Executive director Bill Hancock addressed the issue and provided a little more clarity to the situation.
“To the selection committee, whether a conference plays eight or nine games is inconsequential,” Hancock said. “What matters is – don’t just quote me on that, add the next sentence – what matters is everybody’s schedule as a whole, all 12 or 13 games.”
Hancock’s response indicates that teams with eight-game conference schedules, the SEC and likely the ACC, won’t be dinged for having one less game than the Big 12, Pac-12, and Big Ten (starting in 2016).
Schedules should, as we have stated previously, be taken as a whole.
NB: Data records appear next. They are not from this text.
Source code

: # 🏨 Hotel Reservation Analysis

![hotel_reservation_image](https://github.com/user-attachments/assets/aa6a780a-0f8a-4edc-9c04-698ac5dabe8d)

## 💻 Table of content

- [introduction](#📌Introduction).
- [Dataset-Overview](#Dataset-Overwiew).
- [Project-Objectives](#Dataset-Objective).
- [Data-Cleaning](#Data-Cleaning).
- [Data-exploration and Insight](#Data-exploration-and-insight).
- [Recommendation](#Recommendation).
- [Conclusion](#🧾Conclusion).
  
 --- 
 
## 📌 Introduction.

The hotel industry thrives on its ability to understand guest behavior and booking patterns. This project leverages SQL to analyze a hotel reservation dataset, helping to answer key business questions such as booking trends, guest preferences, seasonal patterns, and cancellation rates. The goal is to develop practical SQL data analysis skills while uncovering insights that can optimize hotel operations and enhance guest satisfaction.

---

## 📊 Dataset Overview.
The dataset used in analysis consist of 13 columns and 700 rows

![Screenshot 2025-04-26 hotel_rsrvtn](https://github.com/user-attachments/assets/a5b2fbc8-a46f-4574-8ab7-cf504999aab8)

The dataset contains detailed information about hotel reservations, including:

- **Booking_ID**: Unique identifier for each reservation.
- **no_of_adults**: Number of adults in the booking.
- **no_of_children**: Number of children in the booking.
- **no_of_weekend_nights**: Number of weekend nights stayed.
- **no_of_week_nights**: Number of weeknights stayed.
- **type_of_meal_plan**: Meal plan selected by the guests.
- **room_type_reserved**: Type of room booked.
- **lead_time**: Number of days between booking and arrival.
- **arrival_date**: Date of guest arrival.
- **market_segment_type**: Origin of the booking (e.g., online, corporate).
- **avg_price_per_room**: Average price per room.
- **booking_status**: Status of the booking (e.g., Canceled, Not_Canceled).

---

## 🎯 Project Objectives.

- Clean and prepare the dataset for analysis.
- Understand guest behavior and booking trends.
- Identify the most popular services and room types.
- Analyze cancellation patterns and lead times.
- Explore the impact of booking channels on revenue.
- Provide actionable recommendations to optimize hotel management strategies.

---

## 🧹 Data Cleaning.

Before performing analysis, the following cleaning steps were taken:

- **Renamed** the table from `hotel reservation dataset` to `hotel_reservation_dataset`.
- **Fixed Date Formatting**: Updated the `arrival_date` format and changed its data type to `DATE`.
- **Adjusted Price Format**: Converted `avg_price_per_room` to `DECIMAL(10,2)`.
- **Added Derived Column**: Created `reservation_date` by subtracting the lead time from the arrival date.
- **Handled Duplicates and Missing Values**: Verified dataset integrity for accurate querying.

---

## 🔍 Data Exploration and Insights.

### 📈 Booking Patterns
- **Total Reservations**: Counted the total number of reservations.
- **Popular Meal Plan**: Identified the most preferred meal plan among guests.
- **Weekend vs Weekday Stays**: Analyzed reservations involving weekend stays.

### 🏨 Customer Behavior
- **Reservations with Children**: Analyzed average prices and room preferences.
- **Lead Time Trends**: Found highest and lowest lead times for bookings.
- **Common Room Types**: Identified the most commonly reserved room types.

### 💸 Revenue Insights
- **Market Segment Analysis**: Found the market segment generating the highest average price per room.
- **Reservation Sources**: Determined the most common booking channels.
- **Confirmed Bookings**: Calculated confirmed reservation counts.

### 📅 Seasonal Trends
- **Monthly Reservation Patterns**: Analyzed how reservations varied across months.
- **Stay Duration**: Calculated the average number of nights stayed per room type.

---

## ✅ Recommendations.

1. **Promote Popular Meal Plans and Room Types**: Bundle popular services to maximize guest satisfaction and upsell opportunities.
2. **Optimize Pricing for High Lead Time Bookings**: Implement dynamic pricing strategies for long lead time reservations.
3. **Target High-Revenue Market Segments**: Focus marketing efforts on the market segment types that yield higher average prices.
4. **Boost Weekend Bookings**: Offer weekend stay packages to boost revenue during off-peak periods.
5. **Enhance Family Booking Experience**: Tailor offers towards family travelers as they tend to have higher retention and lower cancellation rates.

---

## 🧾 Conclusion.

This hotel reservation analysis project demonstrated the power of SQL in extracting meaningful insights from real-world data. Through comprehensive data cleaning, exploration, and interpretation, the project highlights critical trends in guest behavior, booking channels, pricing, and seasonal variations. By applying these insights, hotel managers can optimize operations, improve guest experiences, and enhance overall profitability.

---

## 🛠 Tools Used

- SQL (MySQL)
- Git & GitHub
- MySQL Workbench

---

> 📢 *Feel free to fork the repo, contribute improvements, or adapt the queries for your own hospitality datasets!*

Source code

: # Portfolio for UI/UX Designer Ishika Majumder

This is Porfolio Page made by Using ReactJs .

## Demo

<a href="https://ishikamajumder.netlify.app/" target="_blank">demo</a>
A nine-game conference schedule with a mix of three lower tier FBS teams shouldn’t automatically outweigh an eight-game schedule that includes two games against power conference/Group of Five teams.
The challenge will be for those that do play eight games to schedule tougher in the non-conference so that they don’t put themselves in a tough position come selection day.
Due to the strength of schedule mandate that was announced on Sunday, the SEC will need to schedule a little tougher in the non-conference. Teams must now play a non-conference game against a Group of Five team (ACC, Big 12, Big Ten or Pac-12 plus Notre Dame) every season.
Strength of schedule will be one of the factors the playoff committee uses to select the four teams, although they stopped short of laying out any requirements.
“The (selection) committee will not be in the business of dictating to conferences how they ought to do their schedule,” said Hancock.
According to USA TODAY, Hancock “added that in the interest of transparency, he expects the selection committee would disclose whether a team was selected over another because of a more difficult schedule.”
“Absolutely,” he said. “I’m sure that will happen.”
When that does happen, teams should have a good idea moving forward on how they should craft their future non-conference schedules. Teams have no control over the conference portion of their schedule.
Also yesterday, Brett McMurphy of ESPN reported that the first College Football Playoff Rankings will be released on Tuesday, Oct. 28 and weekly thereafter until after the games of Dec. 6.